RECORDS FOR THE TASK -
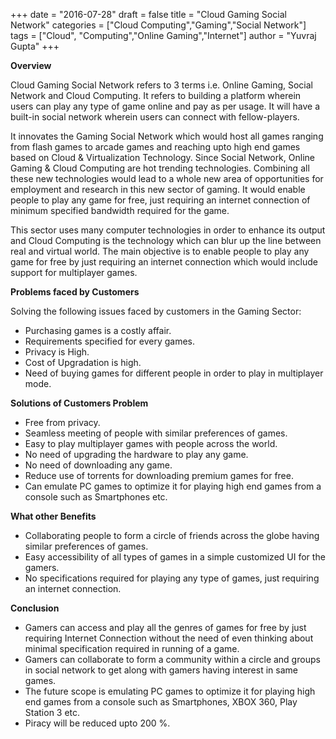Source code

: +++
date = "2016-07-28"
draft = false
title = "Cloud Gaming Social Network"
categories = ["Cloud Computing","Gaming","Social Network"]
tags = ["Cloud", "Computing","Online Gaming","Internet"]
author = "Yuvraj Gupta"
+++

**Overview**

Cloud Gaming Social Network refers to 3 terms i.e. Online Gaming, Social Network and Cloud Computing. It refers to building a platform wherein users can play any type of game online and pay as per usage. It will have a built-in social network wherein users can connect with fellow-players.

It innovates the Gaming Social Network which would host all games ranging from flash games to arcade games and reaching upto high end games based on Cloud & Virtualization Technology.
Since Social Network, Online Gaming & Cloud Computing are hot trending technologies. Combining all these new technologies would lead to a whole new area of opportunities for employment and research in this new sector of gaming. It would enable people to play any game for free, just requiring an internet connection of minimum specified bandwidth required for the game.

This sector uses many computer technologies in order to enhance its output and Cloud Computing is the technology which can blur up the line between real and virtual world. 
The main objective is to enable people to play any game for free by just requiring an internet connection which would include support for multiplayer games.

**Problems faced by Customers**

Solving the following issues faced by customers in the Gaming Sector:

* Purchasing games is a costly affair.
* Requirements specified for every games.
* Privacy is High.
* Cost of Upgradation is high.
* Need of buying games for different people in order to play in multiplayer mode.

**Solutions of Customers Problem**

* Free from privacy.
* Seamless meeting of people with similar preferences of games. 
* Easy to play multiplayer games with people across the world.
* No need of upgrading the hardware to play any game.
* No need of downloading any game. 
* Reduce use of torrents for downloading premium games for free. 
* Can emulate PC games to optimize it for playing high end games from a console such as Smartphones etc.

**What other Benefits**

* Collaborating people to form a circle of friends across the globe having similar preferences of games.
* Easy accessibility of all types of games in a simple customized UI for the gamers.
* No specifications required for playing any type of games, just requiring an internet connection.

**Conclusion**

* Gamers can access and play all the genres of games for free by just requiring Internet Connection without the need of even thinking about minimal specification required in running of a game.
* Gamers can collaborate to form a community within a circle and groups in social network to get along with gamers having interest in same games.
* The future scope is emulating PC games to optimize it for playing high end games from a console such as Smartphones, XBOX 360, Play Station 3 etc.
* Piracy will be reduced upto 200 %.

TASK GOAL - What lines in the entries above include the string "console"? Return each one.

RESPONSE TO THIS TASK -
* Can emulate PC games to optimize it for playing high end games from a console such as Smartphones etc.
* The future scope is emulating PC games to optimize it for playing high end games from a console such as Smartphones, XBOX 360, Play Station 3 etc.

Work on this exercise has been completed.